Woods injury a spasm, not nerve pain, says agent

Tiger Woods is confident that the back injury which forced him to withdraw from the Dubai Desert Classic is not a recurrence of the nerve pain that saw him miss 15 months of action, his agent has said.

Published : Feb 04, 2017 09:07 IST

Tiger Woods is confident that the back injury which forced him to >withdraw from the Dubai Desert Classic is not a recurrence of the nerve pain that saw him miss 15 months of action, his agent has said. The 14-time major champion made a poor start to the tournament at the Emirates Golf Club, shooting a five-over-par 77 to sit 12 shots adrift of leader Sergio Garcia.

Woods insisted after that round that he was not in pain, but withdrew from the tournament before his second round on Friday with the European Tour citing a back injury. However, the 41-year-old's agent, Mark Steinberg, says Woods has been receiving treatment for a spasm and is hopeful the prognosis will be positive.

"He says it's not the nerve pain that's kept him out for so long. He says it's a back spasm and he just can't get the spasm to calm down," said Steinberg. "So that's where we are. He feels terrible. He talked to [playing partners] Matthew [Fitzpatrick] and Danny [Willett], he feels awful, and he feels terrible for the tournament. He wanted to be here. He wants to be here. He just feels terrible that he can't finish it out. He can move around, he can't make a full rotation on the swing.
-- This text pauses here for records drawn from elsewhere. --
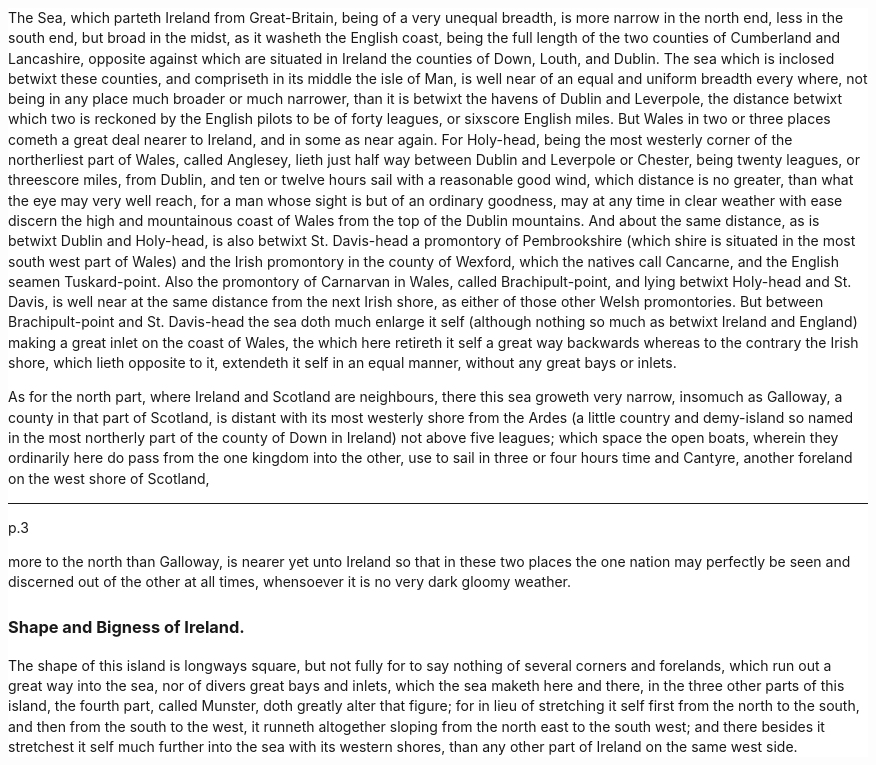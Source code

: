 
The Sea, which parteth Ireland from Great-Britain, being of a very unequal breadth, is more narrow in the north end, less in the south end, but broad in the midst, as it washeth the English coast, being the full length of the two counties of Cumberland and Lancashire, opposite against which are situated in Ireland the counties of Down, Louth, and Dublin. The sea which is inclosed betwixt these counties, and compriseth in its middle the isle of Man, is well near of an equal and uniform breadth every where, not being in any place much broader or much narrower, than it is betwixt the havens of Dublin and Leverpole, the distance betwixt which two is reckoned by the English pilots to be of forty leagues, or sixscore English miles. But Wales in two or three places cometh a great deal nearer to Ireland, and in some as near again. For Holy-head, being the most westerly corner of the northerliest part of Wales, called Anglesey, lieth just half way between Dublin and Leverpole or Chester, being twenty leagues, or threescore miles, from Dublin, and ten or twelve hours sail with a reasonable good wind, which distance is no greater, than what the eye may very well reach, for a man whose sight is but of an ordinary goodness, may at any time in clear weather with ease discern the high and mountainous coast of Wales from the top of the Dublin mountains. And about the same distance, as is betwixt Dublin and Holy-head, is also betwixt St. Davis-head a promontory of Pembrookshire (which shire is situated in the most south west part of Wales) and the Irish promontory in the county of Wexford, which the natives call Cancarne, and the English seamen Tuskard-point. Also the promontory of Carnarvan in Wales, called Brachipult-point, and lying betwixt Holy-head and St. Davis, is well near at the same distance from the next Irish shore, as either of those other Welsh promontories. But between Brachipult-point and St. Davis-head the sea doth much enlarge it self (although nothing so much as betwixt Ireland and England) making a great inlet on the coast of Wales, the which here retireth it self a great way backwards whereas to the contrary the Irish shore, which lieth opposite to it, extendeth it self in an equal manner, without any great bays or inlets.


As for the north part, where Ireland and Scotland are neighbours, there this sea groweth very narrow, insomuch as Galloway, a county in that part of Scotland, is distant with its most westerly shore from the Ardes (a little country and demy-island so named in the most northerly part of the county of Down in Ireland) not above five leagues; which space the open boats, wherein they ordinarily here do pass from the one kingdom into the other, use to sail in three or four hours time and Cantyre, another foreland on the west shore of Scotland, 


---

p.3



more to the north than Galloway, is nearer yet unto Ireland so that in these two places the one nation may perfectly be seen and discerned out of the other at all times, whensoever it is no very dark gloomy weather.


### Shape and Bigness of Ireland.


The shape of this island is longways square, but not fully for to say nothing of several corners and forelands, which run out a great way into the sea, nor of divers great bays and inlets, which the sea maketh here and there, in the three other parts of this island, the fourth part, called Munster, doth greatly alter that figure; for in lieu of stretching it self first from the north to the south, and then from the south to the west, it runneth altogether sloping from the north east to the south west; and there besides it stretchest it self much further into the sea with its western shores, than any other part of Ireland on the same west side.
"I think spasms are a funny thing, I'm certainly not a doctor, but they come and go – again the fact that he feels it's not the nerve pain is very encouraging for him. He's had some spasms before that's for sure. He has his trainer with him which is a good thing and he's been working with him for several hours.

"So, he'll get it to calm down and the short-term prognosis he thinks will hopefully be strong based on the fact it's not that nerve pain."

No pain during play

Woods, who missed the cut at the Farmers Insurance Open last week, said after his first round that his score was due to poor play and not injury, and Steinberg says the issue flared up late on Thursday evening. "He felt okay coming off the golf course yesterday so he wasn't in pain," added Steinberg. "I didn't see him at dinner, but he said he was okay and went into a spasm in his lower back, fairly late last night after dinner. 

"He tried to work it out last night, didn't really get it worked out. He had treatment starting pretty early this morning, for probably the past three, three and a half hours."